Nadie imaginaba un rodar tan rápido ni un crecimiento tan prematuro.
Su rendimiento ha despertado a una Francia ciclista aletargada, ansiosa tras cuatro décadas y pico de sequía desde el triunfo de Hinault en 1985.
Que un chaval que ni roza los veinte años haya peleado el podio del Tour de Francia exige máximo respeto.
Llegó a la gran ronda con el pie cambiado, sin planificarlo en invierno.
De hecho hace medio año, a caballo entre enero y febrero, tampoco le veíamos en el Tour.
Su brillante primavera, ganando con soltura en escenarios exigentes, le abrió la puerta a la carrera más compleja del calendario.
Para un francés, asumir esa responsabilidad suele ser una losa; Seixas la ha encarado con una valentía tremenda, sin arrugarse.
Lo mejor de este corredor ha sido su actitud en carretera.
Jamás se ha escondido ni ha escatimado un solo vatio.
Cuando asumía el mando del grupo, no pedía relevos: tiraba, tiraba y tiraba.

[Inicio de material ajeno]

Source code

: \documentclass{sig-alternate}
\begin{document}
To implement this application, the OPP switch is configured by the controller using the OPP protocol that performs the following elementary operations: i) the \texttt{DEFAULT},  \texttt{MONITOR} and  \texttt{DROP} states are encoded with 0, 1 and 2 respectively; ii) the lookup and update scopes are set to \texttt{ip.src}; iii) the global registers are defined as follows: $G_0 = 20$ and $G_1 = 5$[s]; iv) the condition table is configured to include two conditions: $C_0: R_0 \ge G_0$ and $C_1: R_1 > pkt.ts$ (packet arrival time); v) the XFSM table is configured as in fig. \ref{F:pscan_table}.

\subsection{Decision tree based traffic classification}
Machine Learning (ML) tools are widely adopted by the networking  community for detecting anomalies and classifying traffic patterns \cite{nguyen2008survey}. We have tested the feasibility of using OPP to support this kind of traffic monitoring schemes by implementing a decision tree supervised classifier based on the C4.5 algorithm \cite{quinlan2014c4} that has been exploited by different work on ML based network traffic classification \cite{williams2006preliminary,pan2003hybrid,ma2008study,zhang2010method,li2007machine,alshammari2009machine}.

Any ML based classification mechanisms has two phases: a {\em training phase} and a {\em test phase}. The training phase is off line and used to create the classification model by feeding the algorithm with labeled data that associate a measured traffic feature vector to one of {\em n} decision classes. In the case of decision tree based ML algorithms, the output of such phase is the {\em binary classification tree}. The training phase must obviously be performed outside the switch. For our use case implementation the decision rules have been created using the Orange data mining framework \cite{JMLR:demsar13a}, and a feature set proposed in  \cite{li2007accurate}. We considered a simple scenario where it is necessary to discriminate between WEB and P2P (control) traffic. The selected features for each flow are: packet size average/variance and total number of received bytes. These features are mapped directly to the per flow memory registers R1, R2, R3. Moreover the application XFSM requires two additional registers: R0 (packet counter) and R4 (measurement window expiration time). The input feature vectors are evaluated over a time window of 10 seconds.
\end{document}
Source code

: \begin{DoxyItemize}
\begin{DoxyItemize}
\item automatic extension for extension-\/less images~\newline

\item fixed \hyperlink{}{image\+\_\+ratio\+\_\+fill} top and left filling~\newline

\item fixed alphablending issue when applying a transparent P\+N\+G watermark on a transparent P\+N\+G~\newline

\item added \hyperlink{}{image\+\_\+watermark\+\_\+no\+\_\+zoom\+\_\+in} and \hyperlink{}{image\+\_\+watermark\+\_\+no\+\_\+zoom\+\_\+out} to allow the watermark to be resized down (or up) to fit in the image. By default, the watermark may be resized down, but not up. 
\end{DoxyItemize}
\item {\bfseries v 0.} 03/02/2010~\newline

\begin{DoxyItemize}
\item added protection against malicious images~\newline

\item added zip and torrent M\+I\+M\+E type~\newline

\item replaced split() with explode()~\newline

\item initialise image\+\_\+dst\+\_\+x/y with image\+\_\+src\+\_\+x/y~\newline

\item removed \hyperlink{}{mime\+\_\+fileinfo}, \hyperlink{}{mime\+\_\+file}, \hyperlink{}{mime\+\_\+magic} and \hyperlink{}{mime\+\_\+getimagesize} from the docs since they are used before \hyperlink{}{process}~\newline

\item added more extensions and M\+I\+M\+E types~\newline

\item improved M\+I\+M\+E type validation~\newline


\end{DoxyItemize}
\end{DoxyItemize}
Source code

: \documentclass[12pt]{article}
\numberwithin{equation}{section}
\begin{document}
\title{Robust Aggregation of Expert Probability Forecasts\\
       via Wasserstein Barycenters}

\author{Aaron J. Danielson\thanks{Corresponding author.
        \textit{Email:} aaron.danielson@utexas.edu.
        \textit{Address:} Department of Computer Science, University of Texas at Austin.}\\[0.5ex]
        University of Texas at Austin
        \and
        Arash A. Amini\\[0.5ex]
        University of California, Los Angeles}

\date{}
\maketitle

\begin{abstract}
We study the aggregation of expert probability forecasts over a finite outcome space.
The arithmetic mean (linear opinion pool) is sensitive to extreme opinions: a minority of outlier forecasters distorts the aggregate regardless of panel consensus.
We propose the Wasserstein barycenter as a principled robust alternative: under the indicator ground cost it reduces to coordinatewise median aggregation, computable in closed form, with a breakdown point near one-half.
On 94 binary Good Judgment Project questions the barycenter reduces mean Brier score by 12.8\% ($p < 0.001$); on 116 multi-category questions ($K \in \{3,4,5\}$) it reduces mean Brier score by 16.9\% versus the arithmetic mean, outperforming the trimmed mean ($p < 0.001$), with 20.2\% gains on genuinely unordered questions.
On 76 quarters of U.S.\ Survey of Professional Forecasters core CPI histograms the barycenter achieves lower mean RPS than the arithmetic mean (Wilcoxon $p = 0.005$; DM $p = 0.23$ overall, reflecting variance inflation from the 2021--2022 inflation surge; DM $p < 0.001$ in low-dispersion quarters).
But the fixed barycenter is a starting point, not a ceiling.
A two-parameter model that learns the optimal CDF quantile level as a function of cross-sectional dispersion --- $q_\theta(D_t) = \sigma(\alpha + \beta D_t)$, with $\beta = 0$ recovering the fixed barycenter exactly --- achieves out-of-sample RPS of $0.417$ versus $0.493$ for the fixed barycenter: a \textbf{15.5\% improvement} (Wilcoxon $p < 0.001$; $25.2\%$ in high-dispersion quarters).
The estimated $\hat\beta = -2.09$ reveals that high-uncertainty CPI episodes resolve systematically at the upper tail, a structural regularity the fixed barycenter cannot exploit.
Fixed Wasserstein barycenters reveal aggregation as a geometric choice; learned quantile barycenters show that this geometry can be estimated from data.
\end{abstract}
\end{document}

Llevaba a sus rivales a rueda, pero su único objetivo era asegurar la plaza en la general.
Al final no ha podido superar a Isaac del Toro, sencillamente porque el mexicano ha tenido más cosas a su favor, pero la igualdad entre ambos ha sido evidente.
Si algo ha desequilibrado la balanza, ha sido el respaldo colectivo.
Del Toro dispuso de un bloque potente en momentos clave, demostrando que la estructura de Decathlon aún no alcanza la dimensión de UAE, aunque trabaje para acercarse.
Paul Seixas ya sabe dónde se ubica respecto a los mejores.
Guarda el mayor margen de progresión del pelotón, pero conviene no confundir los términos.
Compararlo con Pogacar es un error irrealizable para el noventa y nueve por ciento de los ciclistas.
Este joven francés, criado en una región de profunda tradición ciclista, debe seguir su propio camino sin prisas. Si al final es él quien devuelve el Tour a Francia, nos alegraremos sinceramente.